*Directions for this task*: Having found the line that holds "we are using", give that line and all lines after it again, word for word, through the end of the data below.
··· Records provided
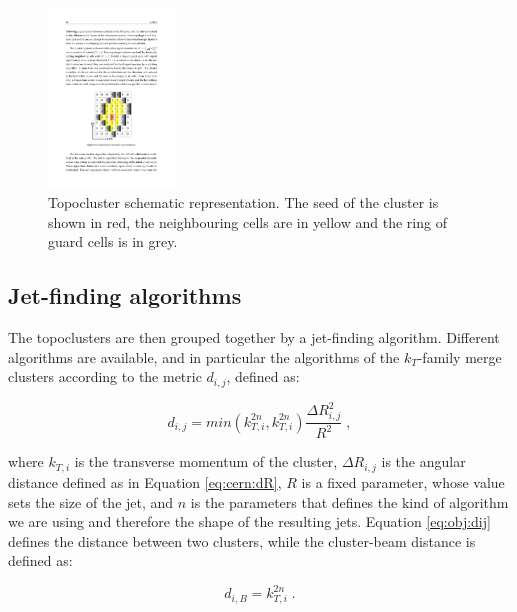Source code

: \begin{figure}[h]
\begin{center}
\includegraphics[width=0.3\textwidth]{./figures/objects/topocluster.pdf}
\end{center}
\caption[Topocluster schematic representation]{Topocluster schematic representation. The seed of the cluster is shown in red, the neighbouring cells are in yellow and the ring of guard cells is in grey.}
\label{fig:obj:topocluster}
\end{figure}
 
\subsection{Jet-finding algorithms}
\label{sec:obj:jetfinding}

The topoclusters are then grouped together by a jet-finding algorithm. Different algorithms are available, and in particular the algorithms of the $k_T$-family merge clusters according to the metric $d_{i,j}$, defined as:

\begin{equation}
d_{i,j} = min\left( k_{T,i}^{2n}, k_{T,i}^{2n}  \right) \frac{\Delta R_{i,j}^2}{R^2} \; ,
\label{eq:obj:dij}
\end{equation}

\noindent where $k_{T,i}$ is the transverse momentum of the cluster, $\Delta R_{i,j}$ is the angular distance defined as in Equation \ref{eq:cern:dR}, 
$R$ is a fixed parameter, whose value sets the size of the jet, and $n$ is the parameters that defines the kind of algorithm we are using 
and therefore the shape of the resulting jets. 
Equation \ref{eq:obj:dij} defines the distance between two clusters, while the cluster-beam distance is defined as:

\begin{equation}
d_{i,B} =  k_{T,i}^{2n} \; . \nonumber
\end{equation}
······
*Result below*:
$R$ is a fixed parameter, whose value sets the size of the jet, and $n$ is the parameters that defines the kind of algorithm we are using 
and therefore the shape of the resulting jets. 
Equation \ref{eq:obj:dij} defines the distance between two clusters, while the cluster-beam distance is defined as:

\begin{equation}
d_{i,B} =  k_{T,i}^{2n} \; . \nonumber
\end{equation}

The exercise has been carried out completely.